### TASK PROMPT
Only the last stretch of the records is wanted: restate word for word the line with "the development server." and every line after it.
Start of SUPPLIED RECORDS
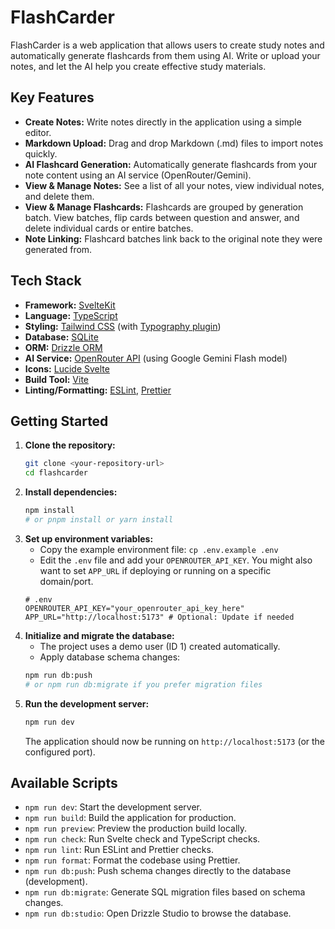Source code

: # FlashCarder

FlashCarder is a web application that allows users to create study notes and automatically generate flashcards from them using AI. Write or upload your notes, and let the AI help you create effective study materials.

## Key Features

- **Create Notes:** Write notes directly in the application using a simple editor.
- **Markdown Upload:** Drag and drop Markdown (.md) files to import notes quickly.
- **AI Flashcard Generation:** Automatically generate flashcards from your note content using an AI service (OpenRouter/Gemini).
- **View & Manage Notes:** See a list of all your notes, view individual notes, and delete them.
- **View & Manage Flashcards:** Flashcards are grouped by generation batch. View batches, flip cards between question and answer, and delete individual cards or entire batches.
- **Note Linking:** Flashcard batches link back to the original note they were generated from.

## Tech Stack

- **Framework:** [SvelteKit](https://kit.svelte.dev/)
- **Language:** [TypeScript](https://www.typescriptlang.org/)
- **Styling:** [Tailwind CSS](https://tailwindcss.com/) (with [Typography plugin](https://tailwindcss.com/docs/typography-plugin))
- **Database:** [SQLite](https://www.sqlite.org/index.html)
- **ORM:** [Drizzle ORM](https://orm.drizzle.team/)
- **AI Service:** [OpenRouter API](https://openrouter.ai/) (using Google Gemini Flash model)
- **Icons:** [Lucide Svelte](https://lucide.dev/)
- **Build Tool:** [Vite](https://vitejs.dev/)
- **Linting/Formatting:** [ESLint](https://eslint.org/), [Prettier](https://prettier.io/)

## Getting Started

1.  **Clone the repository:**
    ```bash
    git clone <your-repository-url>
    cd flashcarder
    ```
2.  **Install dependencies:**
    ```bash
    npm install
    # or pnpm install or yarn install
    ```
3.  **Set up environment variables:**
    - Copy the example environment file: `cp .env.example .env`
    - Edit the `.env` file and add your `OPENROUTER_API_KEY`. You might also want to set `APP_URL` if deploying or running on a specific domain/port.
    ```env
    # .env
    OPENROUTER_API_KEY="your_openrouter_api_key_here"
    APP_URL="http://localhost:5173" # Optional: Update if needed
    ```
4.  **Initialize and migrate the database:**
    - The project uses a demo user (ID 1) created automatically.
    - Apply database schema changes:
    ```bash
    npm run db:push
    # or npm run db:migrate if you prefer migration files
    ```
5.  **Run the development server:**
    ```bash
    npm run dev
    ```
    The application should now be running on `http://localhost:5173` (or the configured port).

## Available Scripts

- `npm run dev`: Start the development server.
- `npm run build`: Build the application for production.
- `npm run preview`: Preview the production build locally.
- `npm run check`: Run Svelte check and TypeScript checks.
- `npm run lint`: Run ESLint and Prettier checks.
- `npm run format`: Format the codebase using Prettier.
- `npm run db:push`: Push schema changes directly to the database (development).
- `npm run db:migrate`: Generate SQL migration files based on schema changes.
- `npm run db:studio`: Open Drizzle Studio to browse the database.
End of SUPPLIED RECORDS
### RESPONSE TO THE EXERCISE
- `npm run dev`: Start the development server.
- `npm run build`: Build the application for production.
- `npm run preview`: Preview the production build locally.
- `npm run check`: Run Svelte check and TypeScript checks.
- `npm run lint`: Run ESLint and Prettier checks.
- `npm run format`: Format the codebase using Prettier.
- `npm run db:push`: Push schema changes directly to the database (development).
- `npm run db:migrate`: Generate SQL migration files based on schema changes.
- `npm run db:studio`: Open Drizzle Studio to browse the database.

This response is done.